Et elle n’est pas une fantaisie arbitraire du romancier. Il existe un
rapport entre le clignement de l’œil d’Anna et la
conversation, non connue d’Anna, de Lévine avec son frère
sur la question paysanne : les deux phénomènes doivent avoir
une racine commune, ils doivent être liés par une signification
secrète – ils sont la manifestation d’une
légitimité psychique ou morale inconnue qui signale une
unicité.
Mais
quelle peut être cette racine secrète, cette signification
commune, cette loi ?
L’amie
d’Anna l’ignore.
Je
l’ignore également.
Est-ce
que l’écrivain le sait ?
C’est
peu probable. S’agissant d’un écrivain impitoyablement
consciencieux, aussi exigeant avec ses personnages et ses lecteurs
qu’avec lui-même, travaillant avec une sincérité
quasi torturante, s’il le savait, il l’écrirait –Tolstoï
ne s’est jamais laissé entraîner à des effets bon
marché d’illusionniste.
Il ne
fait que tendre un miroir – un miroir fidèle de l’âme
présentée qu’il a construite à partir de sa propre
âme.
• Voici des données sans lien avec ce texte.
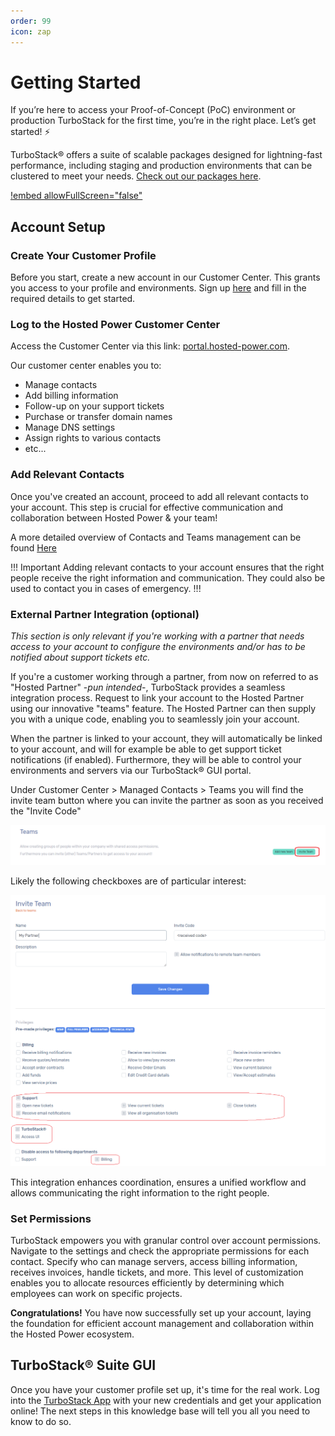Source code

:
 ```yaml
---
order: 99
icon: zap
---
```


# Getting Started

If you’re here to access your Proof-of-Concept (PoC) environment or production TurboStack for the first time, you’re in the right place. Let’s get started! ⚡️

TurboStack® offers a suite of scalable packages designed for lightning-fast performance, including staging and production environments that can be clustered to meet your needs. [Check out our packages here](https://www.hosted-power.com/en/turbostack#our-packages).

[!embed allowFullScreen="false"](https://player.vimeo.com/video/1054418669?title=0&amp;byline=0&amp;portrait=0&amp;badge=0&amp;autopause=0&amp;player_id=0&amp;app_id=58479)

## Account Setup

### Create Your Customer Profile
Before you start, create a new account in our Customer Center. This grants you access to your profile and environments. Sign up [here](https://portal.hosted-power.com/signup/) and fill in the required details to get started.

### Log to the Hosted Power Customer Center
Access the Customer Center via this link: [portal.hosted-power.com](https://portal.hosted-power.com/ "Hosted Power Customer Center").

Our customer center enables you to:

* Manage contacts
* Add billing information
* Follow-up on your support tickets
* Purchase or transfer domain names
* Manage DNS settings
* Assign rights to various contacts
* etc...

### Add Relevant Contacts
Once you've created an account, proceed to add all relevant contacts to your account. This step is crucial for effective communication and collaboration between Hosted Power & your team!

A more detailed overview of Contacts and Teams management can be found [Here](https://docs.turbostack.app/customer-center/contacts/ "Here")

!!! Important
Adding relevant contacts to your account ensures that the right people receive the right information and communication. They could also be used to contact you in cases of emergency.
!!!

### External Partner Integration (optional)
*This section is only relevant if you're working with a partner that needs access to your account to configure the environments and/or has to be notified about support tickets etc.*

If you're a customer working through a partner, from now on referred to as "Hosted Partner" -*pun intended*-, TurboStack provides a seamless integration process. Request to link your account to the Hosted Partner using our innovative "teams" feature. The Hosted Partner can then supply you with a unique code, enabling you to seamlessly join your account.

When the partner is linked to your account, they will automatically be linked to your account, and will for example be able to get support ticket notifications (if enabled). Furthermore, they will be able to control your environments and servers via our TurboStack® GUI portal.

Under Customer Center > Managed Contacts > Teams you will find the invite team button where you can invite the partner as soon as you received the "Invite Code"

![1715862802209](image/readme/1715862802209.png)

Likely the following checkboxes are of particular interest:

![TurboStack Permissions](image/readme/1715863199073.png "TurboStack Permissions")

This integration enhances coordination, ensures a unified workflow and allows communicating the right information to the right people.

### Set Permissions

TurboStack empowers you with granular control over account permissions. Navigate to the settings and check the appropriate permissions for each contact. Specify who can manage servers, access billing information, receives invoices, handle tickets, and more. This level of customization enables you to allocate resources efficiently by determining which employees can work on specific projects.

**Congratulations!** You have now successfully set up your account, laying the foundation for efficient account management and collaboration within the Hosted Power ecosystem.

## TurboStack® Suite GUI

Once you have your customer profile set up, it's time for the real work. Log into the [TurboStack App](https://my.turbostack.app "TurboStack App") with your new credentials and get your application online! The next steps in this knowledge base will tell you all you need to know to do so.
Et si dans le reflet, dans le labyrinthe des imaginations, nous
trouvons une petite tache lumineuse qui s’avère y avoir
été projetée par une source lumineuse inconnue mais
manifestement existante – nous reconnaissons notre imperfection avec le
même éblouissement ébahi que lorsque, sur une plaque photographique
du ciel étoilé, nous découvrons sous la forme d’un
pâle petit point l’image d’une étoile lointaine,
imperceptible à l’œil nu.
L’instrument
légitimera a posteriori la plaque photographique : le petit point
n’était pas un "artefact
d’artiste" mais une mystérieuse vision au loin –
le télescope finira bien par découvrir l’astre invisible.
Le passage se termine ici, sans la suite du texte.